Hard copy - because it's hard to read

A lot of people went to the movie "The Jerk" believing it to be a biography of Mel Gibson, but at least they got to see Steve Martin running 'round hollering, "The new phone book's here! The new phone book's here!

I mean, really.
There was a time that people wanted, liked, and needed the phone book from the phone company, that compendium of people's names and addresses and phone numbers printed in a volume the size of your Aunt Tilly's sofa cushion that you sat on while wondering who would ever buy, let alone eat, that crazy hard candy seen only in old people's houses.

But we're talking about phone books here, not hard candy. The phone companies still print them, and most people toss them in the recycling bin about 15 seconds after bringing them in from the doorstep where some pixie dropped them off before scampering off as only a pixie can.

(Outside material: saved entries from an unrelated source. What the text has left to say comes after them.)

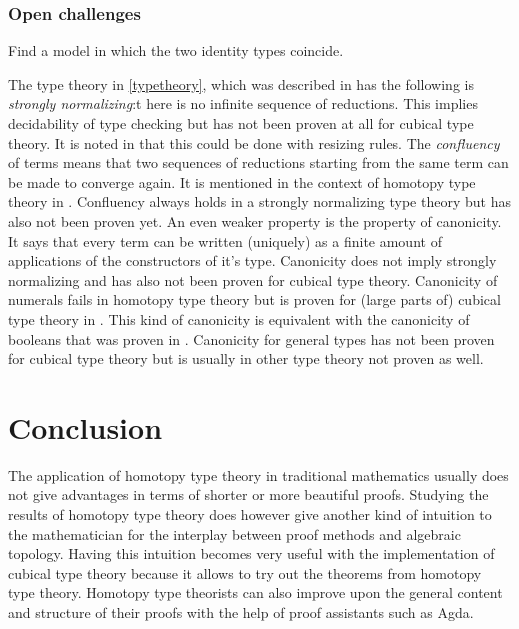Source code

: \documentclass[12pt,a4paper,twoside,xetex,draft]{book}
\newcommand{\keyword}[1]{\emph{#1}\index{#1}}
\begin{document}

\subsection{Open challenges}\label{normalizing}

Find a model in which the two identity types coincide.

The type theory in \cref{typetheory}, which was described in \cite{Loef1975} has the following is \keyword{strongly normalizing}:t here is no infinite sequence of reductions. This implies decidability of type checking but has not been proven at all for cubical type theory. It is noted in \cite{Cohen2016} that this could be done with resizing rules. The \keyword{confluency} of terms means that two sequences of reductions starting from the same term can be made to converge again. It is mentioned in the context of homotopy type theory in \cite{HuCo11}. Confluency always holds in a strongly normalizing type theory but has also not been proven yet. An even weaker property is the property of canonicity. It says that every term can be written (uniquely) as a finite amount of applications of the constructors of it's type. Canonicity does not imply strongly normalizing and has also not been proven for cubical type theory. Canonicity  of numerals fails in homotopy type theory but is proven for (large parts of) cubical type theory in \cite{Huber2017,Coquand2019,Hub19}. This kind of canonicity is equivalent with the canonicity of booleans that was proven in \cite{Angiuli2018}. Canonicity for general types has not been proven for cubical type theory but is usually in other type theory not proven as well.

% 






\chapter*{Conclusion}

The application of homotopy type theory in traditional mathematics usually does not give advantages in terms of shorter or more beautiful proofs. Studying the results of homotopy type theory does however give another kind of intuition to the mathematician for the interplay between proof methods and algebraic topology. Having this intuition becomes very useful with the implementation of cubical type theory because it allows to try out the theorems from homotopy type theory. Homotopy type theorists can also improve upon the general content and structure of their proofs with the help of proof assistants such as Agda. 
\end{document}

People with those cell phones have all their friends' numbers in their Contacts, and when they need the name of a new pizzeria or drywall contractor, they just Google the thing and off they go.

But there's a commotion brewing in Cape Breton, Nova Scotia, Canada.  I heard about this on the Canadian radio news show "Here and Now," which I listen to on NPR late at night after the Orioles have rendered me sad and sobbing.

The new 2015 phone book came out, and the book itself is smaller, and the font they used to print it is smaller, and guess which segment of the population uses phone books?  Those in the upper age demographic.

What else do we know about people in that age bracket, which is to say, my age bracket?

They can't see little tiny print!

Beverly Joseph, of River Ryan, pictured here, doesn't like the new little book and she says the print size of the listings is too teeny.

"You can't read it. You need a magnifying glass," she said. "People that don't have eye problems are going to have eye problems. They cut the book down to a child size."

Someone up there contacted the phone company, and their spokesperson, Fiona Story, said they have been changing the format of their phone books all across Our Neighbor To The North for several years now.

"These changes are permanent,* however, the directory does continue to evolve with the introduction of new covers and increasingly localized content and neighbourhood information," wrote Story. "Many of these changes were made based on user feedback and research, aligned with our efforts to ensure we’re meeting the needs of print directory users while making sure we’re being efficient in our use of recycled paper resources."

She said all this in an email that she probably sent in "normal" size font.  She went on to say that most of the phone listing business up there is now digital, and "Print, however, remains a part of our product offering as it continues to address specific needs of both users and businesses alike."

Wow.  They even employ that Business Speak up in Canada!

My free suggestion to the Canadian phone company?  Free magnifying glasses with every phone book!

* - "These changes are permanent" means "We saved a nickel and we're not about to go back to a comfortable font, so tough noogies."